With regards to Dem senator Jay Rockefeller supporting the immunity, Glenn Greenwald writes:
Can someone please tell Jay Rockefeller that we don't actually live in a country where the President has the definitively dictatorial power to "compel" and "require" private actors to break the law by "ordering" them to do so? Like all other lawbreakers, telecoms broke the law because they chose to, and profited greatly as a result. That telecoms had an option is too obvious to require proof, but conclusive proof can be found in the fact that some telecoms did refuse to comply on the grounds that doing so was against the law.

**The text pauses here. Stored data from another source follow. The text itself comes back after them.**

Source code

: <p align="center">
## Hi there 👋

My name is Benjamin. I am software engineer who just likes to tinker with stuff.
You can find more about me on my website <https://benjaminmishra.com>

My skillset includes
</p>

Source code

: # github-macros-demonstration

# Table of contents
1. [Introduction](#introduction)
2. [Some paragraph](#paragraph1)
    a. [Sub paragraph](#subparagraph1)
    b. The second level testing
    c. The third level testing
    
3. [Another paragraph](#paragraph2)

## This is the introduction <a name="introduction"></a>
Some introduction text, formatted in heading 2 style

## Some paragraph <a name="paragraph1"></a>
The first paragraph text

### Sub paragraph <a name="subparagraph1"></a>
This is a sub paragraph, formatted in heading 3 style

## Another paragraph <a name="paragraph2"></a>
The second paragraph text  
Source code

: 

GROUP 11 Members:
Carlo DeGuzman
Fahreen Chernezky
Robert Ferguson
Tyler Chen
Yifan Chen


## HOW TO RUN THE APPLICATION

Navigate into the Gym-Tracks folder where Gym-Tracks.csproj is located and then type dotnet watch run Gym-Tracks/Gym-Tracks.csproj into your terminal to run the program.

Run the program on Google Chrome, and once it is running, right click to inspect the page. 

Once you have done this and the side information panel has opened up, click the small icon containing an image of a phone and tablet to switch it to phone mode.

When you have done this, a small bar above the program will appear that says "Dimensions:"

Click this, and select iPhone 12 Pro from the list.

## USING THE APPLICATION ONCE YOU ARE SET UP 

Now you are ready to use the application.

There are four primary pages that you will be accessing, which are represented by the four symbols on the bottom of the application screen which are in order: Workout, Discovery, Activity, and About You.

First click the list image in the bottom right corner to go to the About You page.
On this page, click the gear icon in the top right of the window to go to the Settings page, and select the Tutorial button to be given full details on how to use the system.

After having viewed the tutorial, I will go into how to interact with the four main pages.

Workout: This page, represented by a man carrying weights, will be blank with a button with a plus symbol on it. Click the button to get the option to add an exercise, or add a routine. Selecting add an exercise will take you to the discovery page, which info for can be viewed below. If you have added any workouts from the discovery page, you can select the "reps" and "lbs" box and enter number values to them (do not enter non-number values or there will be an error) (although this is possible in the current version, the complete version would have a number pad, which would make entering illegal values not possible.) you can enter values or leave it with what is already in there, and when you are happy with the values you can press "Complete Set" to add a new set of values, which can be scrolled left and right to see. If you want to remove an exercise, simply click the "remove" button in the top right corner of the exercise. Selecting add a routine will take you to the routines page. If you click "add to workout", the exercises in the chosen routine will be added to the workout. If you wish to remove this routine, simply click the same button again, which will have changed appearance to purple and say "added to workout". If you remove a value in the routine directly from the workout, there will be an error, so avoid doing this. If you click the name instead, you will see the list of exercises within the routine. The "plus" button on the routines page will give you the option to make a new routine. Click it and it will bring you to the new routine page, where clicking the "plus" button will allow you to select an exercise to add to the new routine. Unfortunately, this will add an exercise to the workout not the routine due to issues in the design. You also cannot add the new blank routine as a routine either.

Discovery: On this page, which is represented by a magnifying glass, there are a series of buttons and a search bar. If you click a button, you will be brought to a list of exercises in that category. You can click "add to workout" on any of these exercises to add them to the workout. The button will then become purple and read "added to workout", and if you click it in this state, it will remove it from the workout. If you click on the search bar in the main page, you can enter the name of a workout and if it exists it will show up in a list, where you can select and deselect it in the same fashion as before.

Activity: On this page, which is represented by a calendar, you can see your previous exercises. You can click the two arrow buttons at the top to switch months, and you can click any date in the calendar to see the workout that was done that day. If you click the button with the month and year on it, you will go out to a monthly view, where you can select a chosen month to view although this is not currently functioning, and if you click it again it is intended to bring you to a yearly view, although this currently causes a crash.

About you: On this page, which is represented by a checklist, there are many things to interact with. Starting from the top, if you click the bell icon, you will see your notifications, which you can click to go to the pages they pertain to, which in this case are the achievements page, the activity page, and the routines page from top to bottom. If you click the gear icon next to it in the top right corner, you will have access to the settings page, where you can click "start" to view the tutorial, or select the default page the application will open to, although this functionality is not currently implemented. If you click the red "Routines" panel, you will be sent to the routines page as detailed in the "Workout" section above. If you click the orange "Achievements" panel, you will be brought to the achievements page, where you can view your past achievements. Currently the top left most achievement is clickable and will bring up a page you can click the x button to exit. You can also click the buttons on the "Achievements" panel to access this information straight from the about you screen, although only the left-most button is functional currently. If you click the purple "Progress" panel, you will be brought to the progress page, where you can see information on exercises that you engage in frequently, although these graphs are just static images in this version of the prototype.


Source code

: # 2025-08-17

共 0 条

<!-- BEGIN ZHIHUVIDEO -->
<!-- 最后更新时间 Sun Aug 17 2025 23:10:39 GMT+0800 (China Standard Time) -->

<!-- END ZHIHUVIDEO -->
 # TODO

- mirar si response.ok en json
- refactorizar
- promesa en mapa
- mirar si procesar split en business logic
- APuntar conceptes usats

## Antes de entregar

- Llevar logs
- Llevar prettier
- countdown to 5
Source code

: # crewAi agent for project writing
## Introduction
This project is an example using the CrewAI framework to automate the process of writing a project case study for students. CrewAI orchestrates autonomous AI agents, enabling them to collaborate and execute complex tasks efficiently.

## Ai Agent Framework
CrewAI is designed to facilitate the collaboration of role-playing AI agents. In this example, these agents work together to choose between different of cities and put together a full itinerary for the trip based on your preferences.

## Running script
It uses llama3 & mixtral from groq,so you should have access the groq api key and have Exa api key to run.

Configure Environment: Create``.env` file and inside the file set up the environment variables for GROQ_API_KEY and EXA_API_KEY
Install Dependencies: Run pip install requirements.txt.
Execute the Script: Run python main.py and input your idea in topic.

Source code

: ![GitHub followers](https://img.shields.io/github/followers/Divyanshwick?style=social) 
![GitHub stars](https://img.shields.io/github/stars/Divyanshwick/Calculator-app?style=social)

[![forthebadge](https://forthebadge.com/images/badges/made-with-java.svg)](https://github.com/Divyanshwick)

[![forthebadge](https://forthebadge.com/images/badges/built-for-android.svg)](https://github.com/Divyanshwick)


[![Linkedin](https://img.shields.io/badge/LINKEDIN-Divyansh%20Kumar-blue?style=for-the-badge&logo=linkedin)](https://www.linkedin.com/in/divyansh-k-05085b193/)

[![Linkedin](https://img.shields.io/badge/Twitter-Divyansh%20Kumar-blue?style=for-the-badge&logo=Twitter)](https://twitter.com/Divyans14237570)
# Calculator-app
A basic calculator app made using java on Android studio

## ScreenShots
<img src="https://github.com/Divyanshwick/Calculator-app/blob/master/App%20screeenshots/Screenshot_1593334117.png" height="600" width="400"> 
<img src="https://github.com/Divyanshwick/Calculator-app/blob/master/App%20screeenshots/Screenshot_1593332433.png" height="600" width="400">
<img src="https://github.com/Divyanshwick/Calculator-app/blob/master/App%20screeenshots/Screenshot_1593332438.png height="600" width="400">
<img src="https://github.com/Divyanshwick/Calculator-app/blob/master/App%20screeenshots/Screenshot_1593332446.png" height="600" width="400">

There is a branch of Government that does have the power to compel and require behavior by private actors. It's called "the American people," acting through their Congress, who democratically enact laws regulating that behavior. And the American people enacted multiple laws making it illegal (.pdf) for telecoms, in the absence of a warrant, to enable Government spying on their customers and to turn over private data. Rockefeller's claimed belief that we live in a country where private companies are "compelled" to obey orders to break the law is either indescribably authoritarian or disgustingly dishonest -- probably both.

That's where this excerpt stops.